International Biomass Conference & Expo: Using waste streams

By Lisa Gibson
Posted May 5, 2010, at 3:45 p.m. CST

The two challenges to effective and widespread use of waste streams from the livestock and biofuels industries are controlling air-deposited nutrients and greenhouse gas emissions, according to David Bracht, attorney with Husch Blackwell Sanders LLP and speaker at the International Biomass Conference & Expo.

Livestock operations are growing in size and that means growing waste streams, while biofuels operations are facing increased regulations and an emphasis on carbon footprint reduction, he said. Both problems can be addressed by biomass energy technologies. "Use nature as a solution," Bracht said.

Most existing animal waste stream systems use anaerobic digestion, as it is the easiest, he said, but there's room for improvement. "The next generation of these systems will go beyond just methane," he said, adding that advanced systems can increase energy capture up to three times the Btu value. "You really have to have an end user in mind," he cautioned prospective developers, emphasizing that the user needs to be close to the operation.

AD systems can process many different kinds of waste streams. "Anything that biodegrades is a candidate for anaerobic digestion," said Norma McDonald, North America sales manager for Organic Waste Systems Inc. She discussed components of different types of manure compatible with the company's systems, drawing on her family's farming experience. Crop residuals can also be digested, but wood cannot. "I want to clear one thing up right now," she said. "Anaerobic digestion does not compete with other uses of woody biomass."

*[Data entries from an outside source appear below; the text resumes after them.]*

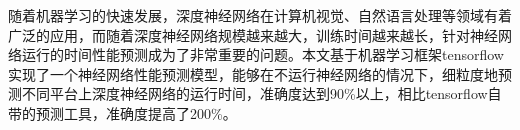 
\begin{cabstract}
    随着机器学习的快速发展，深度神经网络在计算机视觉、自然语言处理等领域有着广泛的应用，而随着深度神经网络规模越来越大，训练时间越来越长，针对神经网络运行的时间性能预测成为了非常重要的问题。本文基于机器学习框架tensorflow实现了一个神经网络性能预测模型，能够在不运行神经网络的情况下，细粒度地预测不同平台上深度神经网络的运行时间，准确度达到90\%以上，相比tensorflow自带的预测工具，准确度提高了200\%。

\end{cabstract}


\begin{eabstract}

\end{eabstract}


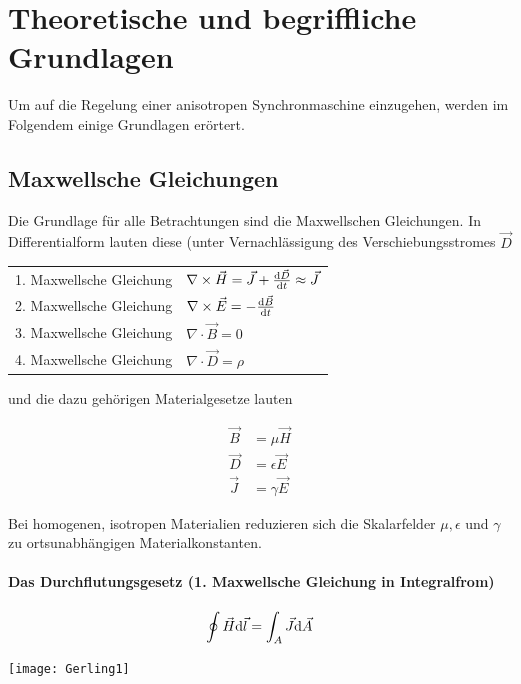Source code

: 
\chapter{Theoretische und begriffliche Grundlagen}\label{cha:grundlagen}

Um auf die Regelung einer anisotropen Synchronmaschine einzugehen, werden im Folgendem einige Grundlagen erörtert.

\section{Maxwellsche Gleichungen}\label{sec:maxwell}

Die Grundlage für alle Betrachtungen sind die Maxwellschen Gleichungen.
In Differentialform lauten diese (unter Vernachlässigung des Verschiebungsstromes $\vec{D}$

\begin{tabular}{ll}
1. Maxwellsche Gleichung	&	$\nabla \times \vec{H} = \vec{J}+\frac{\mathrm{d}\vec{D}}{\mathrm{d}t} \approx \vec{J}$ \\
2. Maxwellsche Gleichung	&	$\nabla \times \vec{E} = -\frac{\mathrm{d}\vec{B}}{\mathrm{d}t}$ \\
3. Maxwellsche Gleichung	&	$\nabla \cdot \vec{B} = 0$ \\
4. Maxwellsche Gleichung	&	$\nabla \cdot \vec{D} = \rho$
\end{tabular}

und die dazu gehörigen Materialgesetze lauten

\begin{align*}
\vec{B} &= \mu\vec{H}\\
\vec{D}	&= \epsilon\vec{E}\\
\vec{J} &= \gamma\vec{E}
\end{align*}

Bei homogenen, isotropen Materialien reduzieren sich die Skalarfelder $\mu, \epsilon$ und $\gamma$ zu ortsunabhängigen Materialkonstanten.

\subsubsection{Das Durchflutungsgesetz (1. Maxwellsche Gleichung in Integralfrom)}

\begin{minipage}{0.5\textwidth}
	\begin{align}
		\oint \vec{H}\mathrm{d}\vec{l} = \int_A \vec{J}\mathrm{d}\vec{A}
	\end{align}
\end{minipage}
\begin{minipage}{0.5\textwidth}
	\texttt{[image: Gerling1]}
\end{minipage}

Off-farm residuals such as syrup stillage, glycerine and yard waste are digestible, as well, and McDonald discussed dry anaerobic digestion, along with wet. The resulting biogas is more eco-friendly than landfill gas, she said, and allows self-sufficiency for livestock and poultry farmers, who made up about one-third of her audience.

Professor Eugene Allevato of Woodbury University in Burbank, Calif., along with his students and colleagues, are studying the anaerobic digestion of horse manure, as the area surrounding the college is comprised heavily of equine operations. One horse produces seven to nine tons of manure per year, according to a student-produced DVD Allevato showed. Experiments that mixed food samples with the manure produced more biogas, according to the video.

The problem of methane emissions from animals such as cattle and horses can be attributed to their confinement to relatively small areas, Allevato said. Many in the biomass industry seem more interested in large projects, but there is a business niche in small AD operations, he added.

Besides AD, gasification is also a solution for waste stream management, as discussed by panelist Goutam Shahani, vice president of sales and marketing for Heat Transfer International (HTI). Biomass use will grow in the next 10 years, he said, and the company is prepared to advance with that growth. "We at HTI are very excited about this opportunity and we definitely want to be a part of this future," he said.

HTI has developed a Starved Air Low Temperature (SALT) gasification system that uses partial oxidation and is clean and controlled, he said, emphasizing the difference between gasification and the historically dirty combustion process. The company has one current project using SALT that processes 67 tons of litter per day and can provide 500 kilowatts of electricity to the grid, he said. The company focuses primarily on cost reduction. "I think that's number one," he said. "In today's economic environment, a project has to be economic or people will not invest in it." The gasification system does not need water, another significant benefit, and is flexible in feedstock compatibility as well as energy production, as it can generate heat, steam and electricity, Shahani said.